Murdoch loathes the BBC. He objects to the very idea of public service broadcasting and, through his newspapers and via the politicians with whom he associates, campaigns tirelessly to diminish the BBC. Murdoch’s power is truly frightening. He owns four national newspapers and, with Sky, he is beginning to accumulate a near monopoly of sport and movies on TV. He will not rest until the BBC is no more, whether by being scrapped altogether or being reduced to a tiny minority subscription channel, like public service broadcasting is in America. And with his friends in high places, that is to say the current government, he is succeeding in his aim.
The Sun has this week gained access to the report about the activities of Jimmy Savile and has concluded that the BBC is to blame for everything, so much so that Savile himself was a mere bit player in his serial offending. Let’s be clear that the BBC does not come out of the affair smelling of roses. It is widely believed that some at the very top of the organisation knew far more about Savile’s activities than they let on. There is some evidence that there was a cover-up at the highest level and if there was it will need to be investigated and the perpetrators exposed. I get all that, but there is one overwhelming fact about this: Savile was the real guilty party. If others ignored what he was doing or perhaps turned a blind eye, then that deserves a full investigation.
Everyone who is interested in learning the Savile story in its entirety will benefit from reading Dan Davies’s definitive biography ‘Jimmy Savile: his life and lies’. As an investigative story, it rivals Carl Bernstein and Bob Woodward’s All The President’s Men. It reveals Savile to be an enormously powerful and manipulative man who had friends in high places. The Pope, Margaret Thatcher, the Royal Family, senior police officers who met at his Leeds flat every Friday and all manner of influential people were under his spell. If you spoke or acted against him, you were up against the full might of almost the entire establishment.
I cannot hold my hands up and say that the BBC does not have questions to answer. Savile worked for the corporation for many years so they cannot say “it was nothing to do with me, guv”, but where was everyone else? How about the News of the World, that doyen of investigative journalism, fearlessly seeking out and exposing scandal? All those whispers that circulated for decades about Savile – and let’s face it, everyone thought he was a bit odd – did not reach Britain’s best selling Sunday newspaper, or its best selling daily for that matter. Rupert Murdoch’s News of the World. Was it asleep on the job, or did the paper not have the bottle to take on the establishment or, perhaps, as I have long believed, it is part of the very establishment it purports to oppose. Perhaps the News of the World was too busy hacking the phones of murdered schoolgirls or movie stars to notice what was going on?

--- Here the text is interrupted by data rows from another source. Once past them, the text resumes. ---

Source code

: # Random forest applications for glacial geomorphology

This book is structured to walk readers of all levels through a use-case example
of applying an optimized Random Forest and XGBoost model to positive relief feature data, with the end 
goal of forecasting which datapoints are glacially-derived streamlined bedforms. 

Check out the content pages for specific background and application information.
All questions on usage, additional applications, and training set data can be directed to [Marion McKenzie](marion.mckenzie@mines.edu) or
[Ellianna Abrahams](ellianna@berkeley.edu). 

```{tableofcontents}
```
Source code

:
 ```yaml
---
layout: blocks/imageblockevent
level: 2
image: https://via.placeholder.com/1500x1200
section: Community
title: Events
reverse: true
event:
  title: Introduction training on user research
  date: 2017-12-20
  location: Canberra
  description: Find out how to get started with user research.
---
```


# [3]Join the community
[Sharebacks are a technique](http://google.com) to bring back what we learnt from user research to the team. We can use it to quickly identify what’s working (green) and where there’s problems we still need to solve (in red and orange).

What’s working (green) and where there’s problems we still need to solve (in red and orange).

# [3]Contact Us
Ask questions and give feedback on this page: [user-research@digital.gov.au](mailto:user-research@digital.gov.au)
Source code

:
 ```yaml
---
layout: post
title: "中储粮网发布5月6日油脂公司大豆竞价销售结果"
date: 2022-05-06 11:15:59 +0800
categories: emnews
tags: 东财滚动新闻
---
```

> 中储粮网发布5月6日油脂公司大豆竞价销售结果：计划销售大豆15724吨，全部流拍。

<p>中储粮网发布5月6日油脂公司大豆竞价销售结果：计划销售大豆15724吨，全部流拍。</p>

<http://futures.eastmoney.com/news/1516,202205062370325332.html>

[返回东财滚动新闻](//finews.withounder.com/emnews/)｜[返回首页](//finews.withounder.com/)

I have not seen beyond the Sun’s anti-BBC headlines this week because I know the narrative will be. By the time you’ve finished reading you will be reasonably sure that the BBC is run by rapists and paedophiles and that Jimmy Savile was a mere victim. Or something. All right, that might be an exaggeration, but bear in mind the Sun expose is more about the BBC than Savile, such are the lowly principles of Rupert Murdoch.
The truth about Savile is out there, in Davies’s book, and it makes for difficult reading. Whatever the faults and shortcomings of others, there is only one person to blame for Savile’s offending and that is Savile. Let’s start from that point and investigate how he got away and not seek to blame others for the basic crimes.